#### Data provided ####
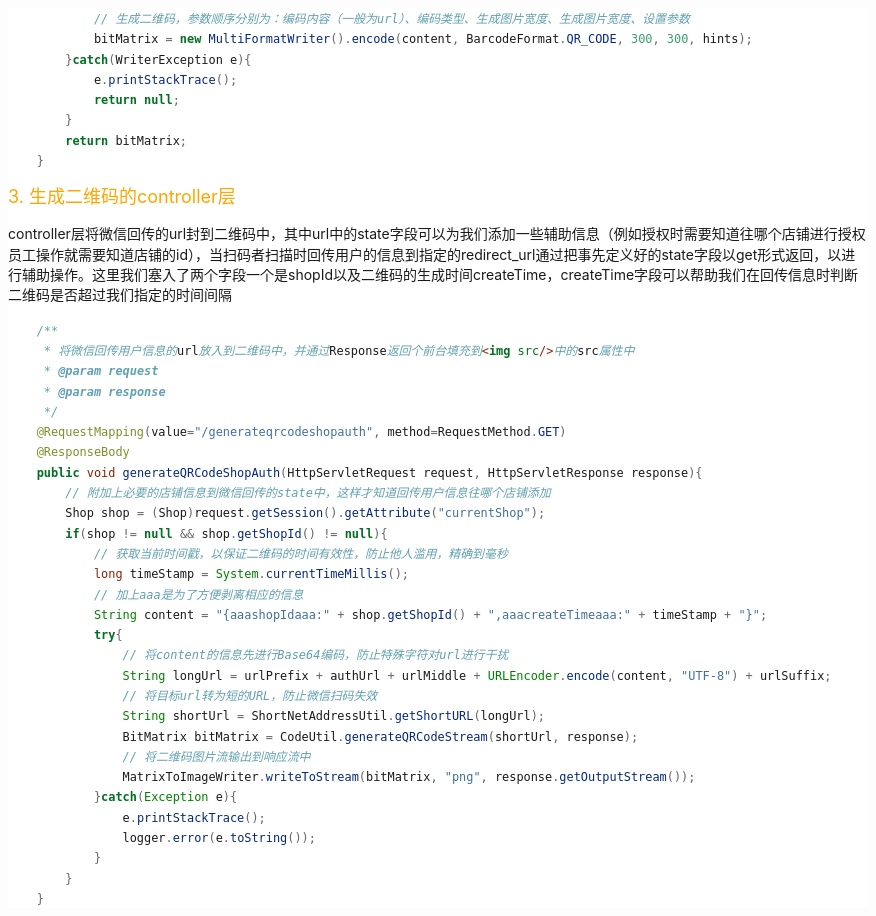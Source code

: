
 ```java
            // 生成二维码，参数顺序分别为：编码内容（一般为url）、编码类型、生成图片宽度、生成图片宽度、设置参数
            bitMatrix = new MultiFormatWriter().encode(content, BarcodeFormat.QR_CODE, 300, 300, hints);
        }catch(WriterException e){
            e.printStackTrace();
            return null;
        }
        return bitMatrix;
    }
```



<font size=4 color='orange'>3. 生成二维码的controller层</font>

controller层将微信回传的url封到二维码中，其中url中的state字段可以为我们添加一些辅助信息（例如授权时需要知道往哪个店铺进行授权员工操作就需要知道店铺的id），当扫码者扫描时回传用户的信息到指定的redirect_url通过把事先定义好的state字段以get形式返回，以进行辅助操作。这里我们塞入了两个字段一个是shopId以及二维码的生成时间createTime，createTime字段可以帮助我们在回传信息时判断二维码是否超过我们指定的时间间隔

```java
    /**
     * 将微信回传用户信息的url放入到二维码中，并通过Response返回个前台填充到<img src/>中的src属性中
     * @param request
     * @param response
     */
    @RequestMapping(value="/generateqrcodeshopauth", method=RequestMethod.GET)
    @ResponseBody
    public void generateQRCodeShopAuth(HttpServletRequest request, HttpServletResponse response){
        // 附加上必要的店铺信息到微信回传的state中，这样才知道回传用户信息往哪个店铺添加
        Shop shop = (Shop)request.getSession().getAttribute("currentShop");
        if(shop != null && shop.getShopId() != null){
            // 获取当前时间戳，以保证二维码的时间有效性，防止他人滥用，精确到毫秒
            long timeStamp = System.currentTimeMillis();
            // 加上aaa是为了方便剥离相应的信息
            String content = "{aaashopIdaaa:" + shop.getShopId() + ",aaacreateTimeaaa:" + timeStamp + "}";
            try{
                // 将content的信息先进行Base64编码，防止特殊字符对url进行干扰
                String longUrl = urlPrefix + authUrl + urlMiddle + URLEncoder.encode(content, "UTF-8") + urlSuffix;
                // 将目标url转为短的URL，防止微信扫码失效
                String shortUrl = ShortNetAddressUtil.getShortURL(longUrl);
                BitMatrix bitMatrix = CodeUtil.generateQRCodeStream(shortUrl, response);
                // 将二维码图片流输出到响应流中
                MatrixToImageWriter.writeToStream(bitMatrix, "png", response.getOutputStream());
            }catch(Exception e){
                e.printStackTrace();
                logger.error(e.toString());
            }
        }
    }
```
####
* [Assignment] Pull every line with "null" from the records.

* [Expected output]
            return null;
        if(shop != null && shop.getShopId() != null){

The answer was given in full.